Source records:
━━━━━━━━━━━━━━━━━━━━━━━━━━━━━━

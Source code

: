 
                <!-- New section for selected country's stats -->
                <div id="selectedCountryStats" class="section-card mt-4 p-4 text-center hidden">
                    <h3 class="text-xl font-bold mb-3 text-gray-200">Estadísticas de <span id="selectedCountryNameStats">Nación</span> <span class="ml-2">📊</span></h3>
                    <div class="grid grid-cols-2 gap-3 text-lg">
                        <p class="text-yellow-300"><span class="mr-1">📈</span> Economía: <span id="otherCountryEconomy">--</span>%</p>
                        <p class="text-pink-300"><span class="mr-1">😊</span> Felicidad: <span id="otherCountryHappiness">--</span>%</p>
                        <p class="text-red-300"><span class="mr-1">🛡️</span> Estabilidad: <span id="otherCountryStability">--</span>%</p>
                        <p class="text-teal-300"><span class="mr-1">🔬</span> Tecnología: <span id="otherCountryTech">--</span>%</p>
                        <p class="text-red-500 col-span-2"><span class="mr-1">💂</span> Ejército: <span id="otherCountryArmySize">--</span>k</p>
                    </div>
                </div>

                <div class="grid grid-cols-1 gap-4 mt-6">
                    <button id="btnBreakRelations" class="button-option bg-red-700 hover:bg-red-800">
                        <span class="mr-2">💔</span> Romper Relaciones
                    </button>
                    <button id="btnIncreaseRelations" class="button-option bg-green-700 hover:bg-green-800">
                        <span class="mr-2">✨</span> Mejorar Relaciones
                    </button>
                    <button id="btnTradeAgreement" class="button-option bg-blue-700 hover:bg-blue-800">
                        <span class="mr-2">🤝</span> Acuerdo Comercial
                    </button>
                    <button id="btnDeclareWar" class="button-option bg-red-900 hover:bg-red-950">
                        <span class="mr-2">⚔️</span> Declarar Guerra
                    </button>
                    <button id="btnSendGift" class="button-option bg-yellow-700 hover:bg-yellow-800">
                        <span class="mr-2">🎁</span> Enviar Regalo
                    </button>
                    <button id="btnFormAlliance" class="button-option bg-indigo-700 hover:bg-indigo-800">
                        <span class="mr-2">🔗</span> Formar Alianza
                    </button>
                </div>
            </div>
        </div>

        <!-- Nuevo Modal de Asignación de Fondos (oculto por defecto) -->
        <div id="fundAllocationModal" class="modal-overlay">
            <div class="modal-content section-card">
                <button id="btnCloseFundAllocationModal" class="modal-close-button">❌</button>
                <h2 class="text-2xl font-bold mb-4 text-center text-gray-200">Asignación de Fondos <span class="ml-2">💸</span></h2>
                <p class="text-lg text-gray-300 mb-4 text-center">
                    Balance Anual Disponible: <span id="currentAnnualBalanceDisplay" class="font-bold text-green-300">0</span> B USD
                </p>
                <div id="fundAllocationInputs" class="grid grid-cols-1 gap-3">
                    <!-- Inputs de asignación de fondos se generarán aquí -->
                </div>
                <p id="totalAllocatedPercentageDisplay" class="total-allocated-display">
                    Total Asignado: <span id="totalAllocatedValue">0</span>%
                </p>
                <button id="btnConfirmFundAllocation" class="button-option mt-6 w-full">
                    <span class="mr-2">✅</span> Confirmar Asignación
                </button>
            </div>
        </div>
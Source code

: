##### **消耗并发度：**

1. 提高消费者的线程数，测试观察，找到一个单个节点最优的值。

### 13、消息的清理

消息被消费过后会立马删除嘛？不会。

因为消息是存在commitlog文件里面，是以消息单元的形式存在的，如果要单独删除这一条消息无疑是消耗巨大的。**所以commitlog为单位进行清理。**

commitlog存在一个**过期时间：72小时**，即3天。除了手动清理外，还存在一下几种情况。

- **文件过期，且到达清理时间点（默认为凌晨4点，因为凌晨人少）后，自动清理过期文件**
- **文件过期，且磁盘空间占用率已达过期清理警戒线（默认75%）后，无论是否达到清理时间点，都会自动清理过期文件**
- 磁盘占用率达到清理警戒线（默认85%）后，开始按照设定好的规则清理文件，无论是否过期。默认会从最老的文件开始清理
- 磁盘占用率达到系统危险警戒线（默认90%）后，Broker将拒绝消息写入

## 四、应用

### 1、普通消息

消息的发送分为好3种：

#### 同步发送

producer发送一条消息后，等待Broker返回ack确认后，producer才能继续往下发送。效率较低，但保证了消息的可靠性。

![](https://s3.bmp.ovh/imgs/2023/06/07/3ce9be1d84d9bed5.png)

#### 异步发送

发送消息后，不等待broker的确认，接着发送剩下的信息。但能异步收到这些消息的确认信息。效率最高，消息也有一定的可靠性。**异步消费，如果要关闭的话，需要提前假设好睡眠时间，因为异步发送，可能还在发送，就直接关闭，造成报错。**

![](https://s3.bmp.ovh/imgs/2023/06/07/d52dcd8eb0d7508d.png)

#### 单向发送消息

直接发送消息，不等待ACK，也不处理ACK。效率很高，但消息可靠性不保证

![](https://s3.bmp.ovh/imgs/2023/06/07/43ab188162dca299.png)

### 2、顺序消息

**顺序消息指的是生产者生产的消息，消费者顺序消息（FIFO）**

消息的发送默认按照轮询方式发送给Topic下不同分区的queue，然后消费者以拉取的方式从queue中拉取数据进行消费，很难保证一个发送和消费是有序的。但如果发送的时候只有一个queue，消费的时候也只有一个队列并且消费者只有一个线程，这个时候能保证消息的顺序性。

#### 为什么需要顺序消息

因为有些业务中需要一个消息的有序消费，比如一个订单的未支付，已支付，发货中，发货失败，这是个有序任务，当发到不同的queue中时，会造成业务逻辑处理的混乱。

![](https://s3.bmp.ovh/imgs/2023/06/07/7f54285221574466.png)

━━━━━━━━━━━━━━━━━━━━━━━━━━━━━━

◆ What needs to be done
Output every line of the data again, exactly.

◆ Your response
Source code

: 
                <!-- New section for selected country's stats -->
                <div id="selectedCountryStats" class="section-card mt-4 p-4 text-center hidden">
                    <h3 class="text-xl font-bold mb-3 text-gray-200">Estadísticas de <span id="selectedCountryNameStats">Nación</span> <span class="ml-2">📊</span></h3>
                    <div class="grid grid-cols-2 gap-3 text-lg">
                        <p class="text-yellow-300"><span class="mr-1">📈</span> Economía: <span id="otherCountryEconomy">--</span>%</p>
                        <p class="text-pink-300"><span class="mr-1">😊</span> Felicidad: <span id="otherCountryHappiness">--</span>%</p>
                        <p class="text-red-300"><span class="mr-1">🛡️</span> Estabilidad: <span id="otherCountryStability">--</span>%</p>
                        <p class="text-teal-300"><span class="mr-1">🔬</span> Tecnología: <span id="otherCountryTech">--</span>%</p>
                        <p class="text-red-500 col-span-2"><span class="mr-1">💂</span> Ejército: <span id="otherCountryArmySize">--</span>k</p>
                    </div>
                </div>

                <div class="grid grid-cols-1 gap-4 mt-6">
                    <button id="btnBreakRelations" class="button-option bg-red-700 hover:bg-red-800">
                        <span class="mr-2">💔</span> Romper Relaciones
                    </button>
                    <button id="btnIncreaseRelations" class="button-option bg-green-700 hover:bg-green-800">
                        <span class="mr-2">✨</span> Mejorar Relaciones
                    </button>
                    <button id="btnTradeAgreement" class="button-option bg-blue-700 hover:bg-blue-800">
                        <span class="mr-2">🤝</span> Acuerdo Comercial
                    </button>
                    <button id="btnDeclareWar" class="button-option bg-red-900 hover:bg-red-950">
                        <span class="mr-2">⚔️</span> Declarar Guerra
                    </button>
                    <button id="btnSendGift" class="button-option bg-yellow-700 hover:bg-yellow-800">
                        <span class="mr-2">🎁</span> Enviar Regalo
                    </button>
                    <button id="btnFormAlliance" class="button-option bg-indigo-700 hover:bg-indigo-800">
                        <span class="mr-2">🔗</span> Formar Alianza
                    </button>
                </div>
            </div>
        </div>

        <!-- Nuevo Modal de Asignación de Fondos (oculto por defecto) -->
        <div id="fundAllocationModal" class="modal-overlay">
            <div class="modal-content section-card">
                <button id="btnCloseFundAllocationModal" class="modal-close-button">❌</button>
                <h2 class="text-2xl font-bold mb-4 text-center text-gray-200">Asignación de Fondos <span class="ml-2">💸</span></h2>
                <p class="text-lg text-gray-300 mb-4 text-center">
                    Balance Anual Disponible: <span id="currentAnnualBalanceDisplay" class="font-bold text-green-300">0</span> B USD
                </p>
                <div id="fundAllocationInputs" class="grid grid-cols-1 gap-3">
                    <!-- Inputs de asignación de fondos se generarán aquí -->
                </div>
                <p id="totalAllocatedPercentageDisplay" class="total-allocated-display">
                    Total Asignado: <span id="totalAllocatedValue">0</span>%
                </p>
                <button id="btnConfirmFundAllocation" class="button-option mt-6 w-full">
                    <span class="mr-2">✅</span> Confirmar Asignación
                </button>
            </div>
        </div>
Source code

:##### **消耗并发度：**

1. 提高消费者的线程数，测试观察，找到一个单个节点最优的值。

### 13、消息的清理

消息被消费过后会立马删除嘛？不会。

因为消息是存在commitlog文件里面，是以消息单元的形式存在的，如果要单独删除这一条消息无疑是消耗巨大的。**所以commitlog为单位进行清理。**

commitlog存在一个**过期时间：72小时**，即3天。除了手动清理外，还存在一下几种情况。

- **文件过期，且到达清理时间点（默认为凌晨4点，因为凌晨人少）后，自动清理过期文件**
- **文件过期，且磁盘空间占用率已达过期清理警戒线（默认75%）后，无论是否达到清理时间点，都会自动清理过期文件**
- 磁盘占用率达到清理警戒线（默认85%）后，开始按照设定好的规则清理文件，无论是否过期。默认会从最老的文件开始清理
- 磁盘占用率达到系统危险警戒线（默认90%）后，Broker将拒绝消息写入

## 四、应用

### 1、普通消息

消息的发送分为好3种：

#### 同步发送

producer发送一条消息后，等待Broker返回ack确认后，producer才能继续往下发送。效率较低，但保证了消息的可靠性。

![](https://s3.bmp.ovh/imgs/2023/06/07/3ce9be1d84d9bed5.png)

#### 异步发送

发送消息后，不等待broker的确认，接着发送剩下的信息。但能异步收到这些消息的确认信息。效率最高，消息也有一定的可靠性。**异步消费，如果要关闭的话，需要提前假设好睡眠时间，因为异步发送，可能还在发送，就直接关闭，造成报错。**

![](https://s3.bmp.ovh/imgs/2023/06/07/d52dcd8eb0d7508d.png)

#### 单向发送消息

直接发送消息，不等待ACK，也不处理ACK。效率很高，但消息可靠性不保证

![](https://s3.bmp.ovh/imgs/2023/06/07/43ab188162dca299.png)

### 2、顺序消息

**顺序消息指的是生产者生产的消息，消费者顺序消息（FIFO）**

消息的发送默认按照轮询方式发送给Topic下不同分区的queue，然后消费者以拉取的方式从queue中拉取数据进行消费，很难保证一个发送和消费是有序的。但如果发送的时候只有一个queue，消费的时候也只有一个队列并且消费者只有一个线程，这个时候能保证消息的顺序性。

#### 为什么需要顺序消息

因为有些业务中需要一个消息的有序消费，比如一个订单的未支付，已支付，发货中，发货失败，这是个有序任务，当发到不同的queue中时，会造成业务逻辑处理的混乱。

![](https://s3.bmp.ovh/imgs/2023/06/07/7f54285221574466.png)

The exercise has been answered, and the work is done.